Изобретение относится к биотехнологии и представляет собой вариант бета-каротин-15,15'-оксигеназы, где аминокислота, соответствующая положению 43 относительно N-конца аминокислотной последовательности SEQ ID NO: 1, аланин; аминокислота, соответствующая положению 58 относительно N-конца аминокислотной последовательности SEQ ID NO: 1, лейцин; и аминокислота, соответствующая положению 74 относительно N-конца аминокислотной последовательности SEQ ID NO: 1, изолейцин, каждая заменена на другую аминокислоту, где вариант имеет активность бета-каротин-15,15'-оксигеназы, а также микроорганизм, содержащий полинуклеотид, кодирующий вариант бета-каротин-15,15'-оксигеназы. Изобретение позволяет получать ретиноид путем культивирования такого микроорганизма с высокой степенью эффективности. 6 н. и 9 з.п. ф-лы, 4 табл., 4 пр.

1. Вариант бета-каротин-15,15'-оксигеназы, где аминокислота, соответствующая положению 43 относительно N-конца аминокислотной последовательности SEQ ID NO: 1, аланин; аминокислота, соответствующая положению 58 относительно N-конца аминокислотной последовательности SEQ ID NO: 1, лейцин; и аминокислота, соответствующая положению 74 относительно N-конца аминокислотной последовательности SEQ ID NO: 1, изолейцин, каждая заменена на другую аминокислоту, где вариант имеет активность бета-каротин-15,15'-оксигеназы.

2. Вариант бета-каротин-15,15'-оксигеназы по п. 1, содержащий замену аминокислоты, соответствующей положению 43 относительно N-конца аминокислотной последовательности SEQ ID NO: 1, на аминокислоту, отличную от аланина; замену аминокислоты, соответствующей положению 58 относительно N-конца аминокислотной последовательности SEQ ID NO: 1, на аминокислоту, отличную от лейцина; и замену аминокислоты, соответствующей положению 74 относительно N-конца аминокислотной последовательности SEQ ID NO: 1, на аминокислоту, отличную от изолейцина.

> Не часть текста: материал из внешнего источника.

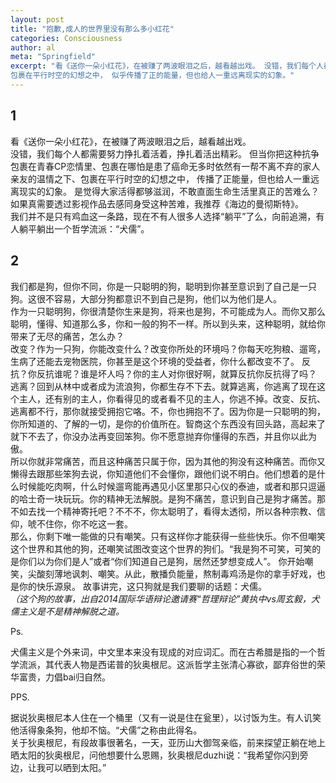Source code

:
 ```yaml
---
layout: post
title: "抱歉,成人的世界里没有那么多小红花"
categories: Consciousness
author: al
meta: "Springfield"
excerpt: "看《送你一朵小红花》，在被赚了两波眼泪之后，越看越出戏。 没错，我们每个人都需要努力挣扎着活，挣扎着活出精彩。 但当你把这种抗争包裹在青春CP恋情里、包裹在哪怕是患了癌命无多时依然有一帮不离不弃的家人亲友的温情之下、  
包裹在平行时空的幻想之中， 似乎传播了正的能量，但也给人一重远离现实的幻象。"
---
```

  
## 1
看《送你一朵小红花》，在被赚了两波眼泪之后，越看越出戏。  
没错，我们每个人都需要努力挣扎着活着，挣扎着活出精彩。 但当你把这种抗争包裹在青春CP恋情里、包裹在哪怕是患了癌命无多时依然有一帮不离不弃的家人亲友的温情之下、包裹在平行时空的幻想之中， 传播了正能量，但也给人一重远离现实的幻象。 是觉得大家活得都够滋润，不敢直面生命生活里真正的苦难么？如果真需要透过影视作品去感同身受这种苦难，我推荐《海边的曼彻斯特》。  
我们并不是只有鸡血这一条路，现在不有人很多人选择“躺平”了么，向前追溯，有人躺平躺出一个哲学流派：“犬儒”。

## 2  
我们都是狗，但你不同，你是一只聪明的狗，聪明到你甚至意识到了自己是一只狗。这很不容易，大部分狗都意识不到自己是狗，他们以为他们是人。  
作为一只聪明狗，你很清楚你生来是狗，将来也是狗，不可能成为人。而你又那么聪明，懂得、知道那么多，你和一般的狗不一样。所以到头来，这种聪明，就给你带来了无尽的痛苦，怎么办？  
改变？作为一只狗，你能改变什么？改变你所处的环境吗？你每天吃狗粮、遛弯，生病了还能去宠物医院，你甚至是这个环境的受益者，你什么都改变不了。 反抗？你反抗谁呢？谁是坏人吗？你的主人对你很好啊，就算反抗你反抗得了吗？  
逃离？回到从林中或者成为流浪狗，你都生存不下去。就算逃离，你逃离了现在这个主人，还有别的主人，你看得见的或者看不见的主人，你逃不掉。改变、反抗、逃离都不行，那你就接受拥抱它咯。不，你也拥抱不了。因为你是一只聪明的狗，你所知道的、了解的一切，是你的价值所在。智商这个东西没有回头路，高起来了就下不去了，你没办法再变回笨狗。你不愿意抛弃你懂得的东西，并且你以此为傲。  
所以你就非常痛苦，而且这种痛苦只属于你，因为其他的狗没有这种痛苦。而你又懒得去跟那些笨狗去说，你知道他们不会懂你，跟他们说不明白。他们想着的是什么时候能吃肉啊，什么时候遛弯能再遇见小区里那只心仪的泰迪，或者和那只逗逼的哈士奇一块玩玩。你的精神无法解脱。是狗不痛苦，意识到自己是狗才痛苦。那不如去找一个精神寄托吧？不不不，你太聪明了，看得太透彻，所以各种宗教、信仰，唬不住你，你不吃这一套。   
那么，你剩下唯一能做的只有嘲笑。只有这样你才能获得一些些快乐。你不但嘲笑这个世界和其他的狗，还嘲笑试图改变这个世界的狗们。“我是狗不可笑，可笑的是你们以为你们是人”或者“你们知道自己是狗，居然还梦想变成人”。 
你开始嘲笑，尖酸刻薄地讽刺、嘲笑。从此，散播负能量，熬制毒鸡汤是你的拿手好戏，也是你的快乐源泉。 故事讲完，这只狗就是我们要聊的话题：犬儒。   
_（这个狗的故事，出自2014国际华语辩论邀请赛“哲理辩论”黄执中vs周玄毅，犬儒主义是不是精神解脱之道。_

Ps.

犬儒主义是个外来词，中文里本来没有现成的对应词汇。而在古希腊是指的一个哲学流派，其代表人物是西诺普的狄奥根尼。这派哲学主张清心寡欲，鄙弃俗世的荣华富贵，力倡bai归自然。

PPS. 
 
据说狄奥根尼本人住在一个桶里（又有一说是住在瓮里），以讨饭为生。有人讥笑他活得象条狗，他却不恼。“犬儒”之称由此得名。  
关于狄奥根尼，有段故事很著名，一天，亚历山大御驾亲临，前来探望正躺在地上晒太阳的狄奥根尼，问他想要什么恩赐，狄奥根尼duzhi说：“我希望你闪到旁边，让我可以晒到太阳。”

3. Вариант бета-каротин-15,15'-оксигеназы по п. 1, где замена аминокислоты, соответствующей положению 43, на другую аминокислоту представляет собой замену на неполярную аминокислоту; замена аминокислоты, соответствующей положению 58, на другую аминокислоту представляет собой замену на полярную аминокислоту; и замена аминокислоты, соответствующей положению 74, на другую аминокислоту представляет собой замену на неполярную аминокислоту.

4. Вариант бета-каротин-15,15'-оксигеназы по п. 1, где другая аминокислота представляет собой валин или глутамин.

5. Полинуклеотид, кодирующий вариант по п. 1.

6. Микроорганизм для продуцирования ретиноида, содержащий вариант по п. 1 или полинуклеотид, кодирующий указанный вариант.

7. Микроорганизм по п. 6, где ретиноид является любым одним или более, выбранным из группы, состоящей из ретиналя, ретинола, сложного эфира ретинила и ретиноевой кислоты.

8. Микроорганизм по п. 6, принадлежащий к Yarrowia sp.

9. Микроорганизм по п. 6, представляющий собой Yarrowia lipolytica.

10. Способ получения ретиноида, включающий культивирование микроорганизма для продуцирования ретиноида, содержащего вариант по п. 1 или полинуклеотид, кодирующий указанный вариант, в среде.

11. Способ по п. 10, дополнительно включающий извлечение ретиноида из среды или микроорганизма.

12. Способ по п. 10, где микроорганизм принадлежит к Yarrowia sp.

13. Способ по п. 10, где ретиноид является любым одним или более, выбранным из группы, состоящей из ретиналя, ретинола, сложного эфира ретинила и ретиноевой кислоты.

14. Композиция для получения ретиноида, содержащая вариант по п. 1, микроорганизм по п. 7 или культуру указанного микроорганизма и эксципиент.

15. Применение микроорганизма для получения ретиноида, содержащего вариант по п. 1 или полинуклеотид, кодирующий указанный вариант.